* WHAT IS REQUIRED: What the task needs is every record repeated exactly, nothing more.

* MATERIALS PROVIDED:
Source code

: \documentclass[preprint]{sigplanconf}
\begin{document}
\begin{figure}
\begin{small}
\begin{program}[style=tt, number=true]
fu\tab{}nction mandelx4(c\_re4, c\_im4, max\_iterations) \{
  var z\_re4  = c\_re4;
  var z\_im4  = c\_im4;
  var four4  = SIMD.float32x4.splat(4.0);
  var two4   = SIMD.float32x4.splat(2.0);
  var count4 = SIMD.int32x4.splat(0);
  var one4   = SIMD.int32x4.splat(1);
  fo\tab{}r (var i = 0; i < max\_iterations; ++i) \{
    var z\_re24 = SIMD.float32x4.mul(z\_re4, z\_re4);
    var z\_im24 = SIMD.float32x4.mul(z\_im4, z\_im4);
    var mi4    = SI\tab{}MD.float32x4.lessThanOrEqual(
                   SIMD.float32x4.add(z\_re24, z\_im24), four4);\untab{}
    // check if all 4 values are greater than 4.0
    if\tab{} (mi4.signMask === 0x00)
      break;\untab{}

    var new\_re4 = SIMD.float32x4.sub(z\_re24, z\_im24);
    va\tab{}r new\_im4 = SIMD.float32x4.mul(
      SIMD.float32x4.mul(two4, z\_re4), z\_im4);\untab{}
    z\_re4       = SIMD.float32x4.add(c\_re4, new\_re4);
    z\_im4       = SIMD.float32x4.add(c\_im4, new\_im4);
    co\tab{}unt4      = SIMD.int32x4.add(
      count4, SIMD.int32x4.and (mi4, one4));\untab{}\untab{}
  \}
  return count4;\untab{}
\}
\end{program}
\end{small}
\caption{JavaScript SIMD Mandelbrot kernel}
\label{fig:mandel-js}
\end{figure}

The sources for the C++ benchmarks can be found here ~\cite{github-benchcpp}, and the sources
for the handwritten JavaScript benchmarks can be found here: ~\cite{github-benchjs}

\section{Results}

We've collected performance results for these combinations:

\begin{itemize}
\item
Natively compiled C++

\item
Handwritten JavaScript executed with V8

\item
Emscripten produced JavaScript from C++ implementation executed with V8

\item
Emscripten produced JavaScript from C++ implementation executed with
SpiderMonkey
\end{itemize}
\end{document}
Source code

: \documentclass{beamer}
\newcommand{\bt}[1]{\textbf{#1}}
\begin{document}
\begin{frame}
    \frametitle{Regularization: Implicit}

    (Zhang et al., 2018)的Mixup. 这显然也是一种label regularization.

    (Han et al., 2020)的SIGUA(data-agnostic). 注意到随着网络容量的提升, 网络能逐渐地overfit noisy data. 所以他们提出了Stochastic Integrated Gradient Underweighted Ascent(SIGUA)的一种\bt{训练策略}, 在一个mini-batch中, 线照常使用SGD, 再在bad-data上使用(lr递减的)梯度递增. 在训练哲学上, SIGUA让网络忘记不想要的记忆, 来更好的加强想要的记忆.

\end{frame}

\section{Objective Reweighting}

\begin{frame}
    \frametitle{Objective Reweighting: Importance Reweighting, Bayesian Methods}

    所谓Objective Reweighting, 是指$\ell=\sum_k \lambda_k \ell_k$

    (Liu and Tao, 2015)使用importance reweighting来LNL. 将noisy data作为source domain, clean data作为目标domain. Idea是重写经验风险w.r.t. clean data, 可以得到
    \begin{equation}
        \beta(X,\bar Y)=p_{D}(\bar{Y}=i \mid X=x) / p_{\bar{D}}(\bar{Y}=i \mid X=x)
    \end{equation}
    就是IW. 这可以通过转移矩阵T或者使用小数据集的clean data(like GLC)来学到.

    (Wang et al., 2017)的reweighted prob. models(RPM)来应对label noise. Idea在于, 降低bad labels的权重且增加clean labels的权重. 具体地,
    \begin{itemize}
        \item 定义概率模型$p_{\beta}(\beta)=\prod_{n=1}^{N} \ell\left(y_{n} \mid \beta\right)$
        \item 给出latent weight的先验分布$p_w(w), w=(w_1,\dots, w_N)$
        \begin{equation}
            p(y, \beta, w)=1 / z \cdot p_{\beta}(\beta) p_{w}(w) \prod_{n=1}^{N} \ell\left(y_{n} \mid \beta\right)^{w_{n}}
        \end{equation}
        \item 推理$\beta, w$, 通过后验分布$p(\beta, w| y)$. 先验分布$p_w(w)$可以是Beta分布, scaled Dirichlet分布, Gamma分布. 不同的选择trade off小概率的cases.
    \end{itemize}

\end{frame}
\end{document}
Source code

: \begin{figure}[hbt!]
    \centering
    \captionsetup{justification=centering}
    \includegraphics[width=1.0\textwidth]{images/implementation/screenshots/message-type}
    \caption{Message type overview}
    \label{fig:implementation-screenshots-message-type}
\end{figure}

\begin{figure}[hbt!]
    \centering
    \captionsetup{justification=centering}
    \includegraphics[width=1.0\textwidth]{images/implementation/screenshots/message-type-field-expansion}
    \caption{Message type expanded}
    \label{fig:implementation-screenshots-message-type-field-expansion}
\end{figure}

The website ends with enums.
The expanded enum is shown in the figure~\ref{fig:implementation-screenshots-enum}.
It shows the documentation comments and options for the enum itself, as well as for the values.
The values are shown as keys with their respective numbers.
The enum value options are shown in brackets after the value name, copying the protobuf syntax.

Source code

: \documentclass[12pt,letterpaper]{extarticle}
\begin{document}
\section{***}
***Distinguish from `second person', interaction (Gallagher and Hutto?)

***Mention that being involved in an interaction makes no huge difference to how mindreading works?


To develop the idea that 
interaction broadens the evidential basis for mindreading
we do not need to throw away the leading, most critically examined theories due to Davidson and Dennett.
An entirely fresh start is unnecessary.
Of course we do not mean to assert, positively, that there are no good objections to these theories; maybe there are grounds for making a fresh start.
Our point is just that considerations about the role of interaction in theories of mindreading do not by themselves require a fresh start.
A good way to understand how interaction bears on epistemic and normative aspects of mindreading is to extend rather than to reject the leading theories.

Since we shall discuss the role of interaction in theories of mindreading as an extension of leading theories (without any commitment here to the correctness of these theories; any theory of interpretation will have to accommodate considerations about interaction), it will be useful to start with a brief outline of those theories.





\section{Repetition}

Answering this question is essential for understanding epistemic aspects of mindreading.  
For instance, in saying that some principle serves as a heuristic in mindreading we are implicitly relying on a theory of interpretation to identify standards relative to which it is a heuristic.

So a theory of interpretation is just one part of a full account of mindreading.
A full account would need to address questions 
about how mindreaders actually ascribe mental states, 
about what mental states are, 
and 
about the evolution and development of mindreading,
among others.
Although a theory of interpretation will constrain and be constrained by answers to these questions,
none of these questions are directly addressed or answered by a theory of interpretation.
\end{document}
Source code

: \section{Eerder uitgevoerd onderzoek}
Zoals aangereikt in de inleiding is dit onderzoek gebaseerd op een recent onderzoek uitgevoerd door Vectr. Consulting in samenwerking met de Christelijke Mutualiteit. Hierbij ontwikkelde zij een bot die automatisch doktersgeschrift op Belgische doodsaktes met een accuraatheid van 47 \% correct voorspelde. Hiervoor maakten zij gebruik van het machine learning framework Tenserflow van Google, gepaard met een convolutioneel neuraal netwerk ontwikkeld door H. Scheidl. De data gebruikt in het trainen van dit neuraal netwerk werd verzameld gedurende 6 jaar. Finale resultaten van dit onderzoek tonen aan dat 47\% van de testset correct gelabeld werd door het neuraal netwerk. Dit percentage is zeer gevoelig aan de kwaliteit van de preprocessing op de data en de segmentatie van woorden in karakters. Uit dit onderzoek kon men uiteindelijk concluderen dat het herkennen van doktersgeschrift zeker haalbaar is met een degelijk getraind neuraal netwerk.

* SOLVED PROBLEM:
Source code

: \documentclass[preprint]{sigplanconf}
\begin{document}
\begin{figure}
\begin{small}
\begin{program}[style=tt, number=true]
fu\tab{}nction mandelx4(c\_re4, c\_im4, max\_iterations) \{
  var z\_re4  = c\_re4;
  var z\_im4  = c\_im4;
  var four4  = SIMD.float32x4.splat(4.0);
  var two4   = SIMD.float32x4.splat(2.0);
  var count4 = SIMD.int32x4.splat(0);
  var one4   = SIMD.int32x4.splat(1);
  fo\tab{}r (var i = 0; i < max\_iterations; ++i) \{
    var z\_re24 = SIMD.float32x4.mul(z\_re4, z\_re4);
    var z\_im24 = SIMD.float32x4.mul(z\_im4, z\_im4);
    var mi4    = SI\tab{}MD.float32x4.lessThanOrEqual(
                   SIMD.float32x4.add(z\_re24, z\_im24), four4);\untab{}
    // check if all 4 values are greater than 4.0
    if\tab{} (mi4.signMask === 0x00)
      break;\untab{}

    var new\_re4 = SIMD.float32x4.sub(z\_re24, z\_im24);
    va\tab{}r new\_im4 = SIMD.float32x4.mul(
      SIMD.float32x4.mul(two4, z\_re4), z\_im4);\untab{}
    z\_re4       = SIMD.float32x4.add(c\_re4, new\_re4);
    z\_im4       = SIMD.float32x4.add(c\_im4, new\_im4);
    co\tab{}unt4      = SIMD.int32x4.add(
      count4, SIMD.int32x4.and (mi4, one4));\untab{}\untab{}
  \}
  return count4;\untab{}
\}
\end{program}
\end{small}
\caption{JavaScript SIMD Mandelbrot kernel}
\label{fig:mandel-js}
\end{figure}

The sources for the C++ benchmarks can be found here ~\cite{github-benchcpp}, and the sources
for the handwritten JavaScript benchmarks can be found here: ~\cite{github-benchjs}

\section{Results}

We've collected performance results for these combinations:

\begin{itemize}
\item
Natively compiled C++

\item
Handwritten JavaScript executed with V8

\item
Emscripten produced JavaScript from C++ implementation executed with V8

\item
Emscripten produced JavaScript from C++ implementation executed with
SpiderMonkey
\end{itemize}
\end{document}
Source code

: \documentclass{beamer}
\newcommand{\bt}[1]{\textbf{#1}}
\begin{document}
\begin{frame}
    \frametitle{Regularization: Implicit}

    (Zhang et al., 2018)的Mixup. 这显然也是一种label regularization.

    (Han et al., 2020)的SIGUA(data-agnostic). 注意到随着网络容量的提升, 网络能逐渐地overfit noisy data. 所以他们提出了Stochastic Integrated Gradient Underweighted Ascent(SIGUA)的一种\bt{训练策略}, 在一个mini-batch中, 线照常使用SGD, 再在bad-data上使用(lr递减的)梯度递增. 在训练哲学上, SIGUA让网络忘记不想要的记忆, 来更好的加强想要的记忆.

\end{frame}

\section{Objective Reweighting}

\begin{frame}
    \frametitle{Objective Reweighting: Importance Reweighting, Bayesian Methods}

    所谓Objective Reweighting, 是指$\ell=\sum_k \lambda_k \ell_k$

    (Liu and Tao, 2015)使用importance reweighting来LNL. 将noisy data作为source domain, clean data作为目标domain. Idea是重写经验风险w.r.t. clean data, 可以得到
    \begin{equation}
        \beta(X,\bar Y)=p_{D}(\bar{Y}=i \mid X=x) / p_{\bar{D}}(\bar{Y}=i \mid X=x)
    \end{equation}
    就是IW. 这可以通过转移矩阵T或者使用小数据集的clean data(like GLC)来学到.

    (Wang et al., 2017)的reweighted prob. models(RPM)来应对label noise. Idea在于, 降低bad labels的权重且增加clean labels的权重. 具体地,
    \begin{itemize}
        \item 定义概率模型$p_{\beta}(\beta)=\prod_{n=1}^{N} \ell\left(y_{n} \mid \beta\right)$
        \item 给出latent weight的先验分布$p_w(w), w=(w_1,\dots, w_N)$
        \begin{equation}
            p(y, \beta, w)=1 / z \cdot p_{\beta}(\beta) p_{w}(w) \prod_{n=1}^{N} \ell\left(y_{n} \mid \beta\right)^{w_{n}}
        \end{equation}
        \item 推理$\beta, w$, 通过后验分布$p(\beta, w| y)$. 先验分布$p_w(w)$可以是Beta分布, scaled Dirichlet分布, Gamma分布. 不同的选择trade off小概率的cases.
    \end{itemize}

\end{frame}
\end{document}
Source code

: \begin{figure}[hbt!]
    \centering
    \captionsetup{justification=centering}
    \includegraphics[width=1.0\textwidth]{images/implementation/screenshots/message-type}
    \caption{Message type overview}
    \label{fig:implementation-screenshots-message-type}
\end{figure}

\begin{figure}[hbt!]
    \centering
    \captionsetup{justification=centering}
    \includegraphics[width=1.0\textwidth]{images/implementation/screenshots/message-type-field-expansion}
    \caption{Message type expanded}
    \label{fig:implementation-screenshots-message-type-field-expansion}
\end{figure}

The website ends with enums.
The expanded enum is shown in the figure~\ref{fig:implementation-screenshots-enum}.
It shows the documentation comments and options for the enum itself, as well as for the values.
The values are shown as keys with their respective numbers.
The enum value options are shown in brackets after the value name, copying the protobuf syntax.

Source code

: \documentclass[12pt,letterpaper]{extarticle}
\begin{document}
\section{***}
***Distinguish from `second person', interaction (Gallagher and Hutto?)

***Mention that being involved in an interaction makes no huge difference to how mindreading works?


To develop the idea that 
interaction broadens the evidential basis for mindreading
we do not need to throw away the leading, most critically examined theories due to Davidson and Dennett.
An entirely fresh start is unnecessary.
Of course we do not mean to assert, positively, that there are no good objections to these theories; maybe there are grounds for making a fresh start.
Our point is just that considerations about the role of interaction in theories of mindreading do not by themselves require a fresh start.
A good way to understand how interaction bears on epistemic and normative aspects of mindreading is to extend rather than to reject the leading theories.

Since we shall discuss the role of interaction in theories of mindreading as an extension of leading theories (without any commitment here to the correctness of these theories; any theory of interpretation will have to accommodate considerations about interaction), it will be useful to start with a brief outline of those theories.





\section{Repetition}

Answering this question is essential for understanding epistemic aspects of mindreading.  
For instance, in saying that some principle serves as a heuristic in mindreading we are implicitly relying on a theory of interpretation to identify standards relative to which it is a heuristic.

So a theory of interpretation is just one part of a full account of mindreading.
A full account would need to address questions 
about how mindreaders actually ascribe mental states, 
about what mental states are, 
and 
about the evolution and development of mindreading,
among others.
Although a theory of interpretation will constrain and be constrained by answers to these questions,
none of these questions are directly addressed or answered by a theory of interpretation.
\end{document}
Source code

: \section{Eerder uitgevoerd onderzoek}
Zoals aangereikt in de inleiding is dit onderzoek gebaseerd op een recent onderzoek uitgevoerd door Vectr. Consulting in samenwerking met de Christelijke Mutualiteit. Hierbij ontwikkelde zij een bot die automatisch doktersgeschrift op Belgische doodsaktes met een accuraatheid van 47 \% correct voorspelde. Hiervoor maakten zij gebruik van het machine learning framework Tenserflow van Google, gepaard met een convolutioneel neuraal netwerk ontwikkeld door H. Scheidl. De data gebruikt in het trainen van dit neuraal netwerk werd verzameld gedurende 6 jaar. Finale resultaten van dit onderzoek tonen aan dat 47\% van de testset correct gelabeld werd door het neuraal netwerk. Dit percentage is zeer gevoelig aan de kwaliteit van de preprocessing op de data en de segmentatie van woorden in karakters. Uit dit onderzoek kon men uiteindelijk concluderen dat het herkennen van doktersgeschrift zeker haalbaar is met een degelijk getraind neuraal netwerk.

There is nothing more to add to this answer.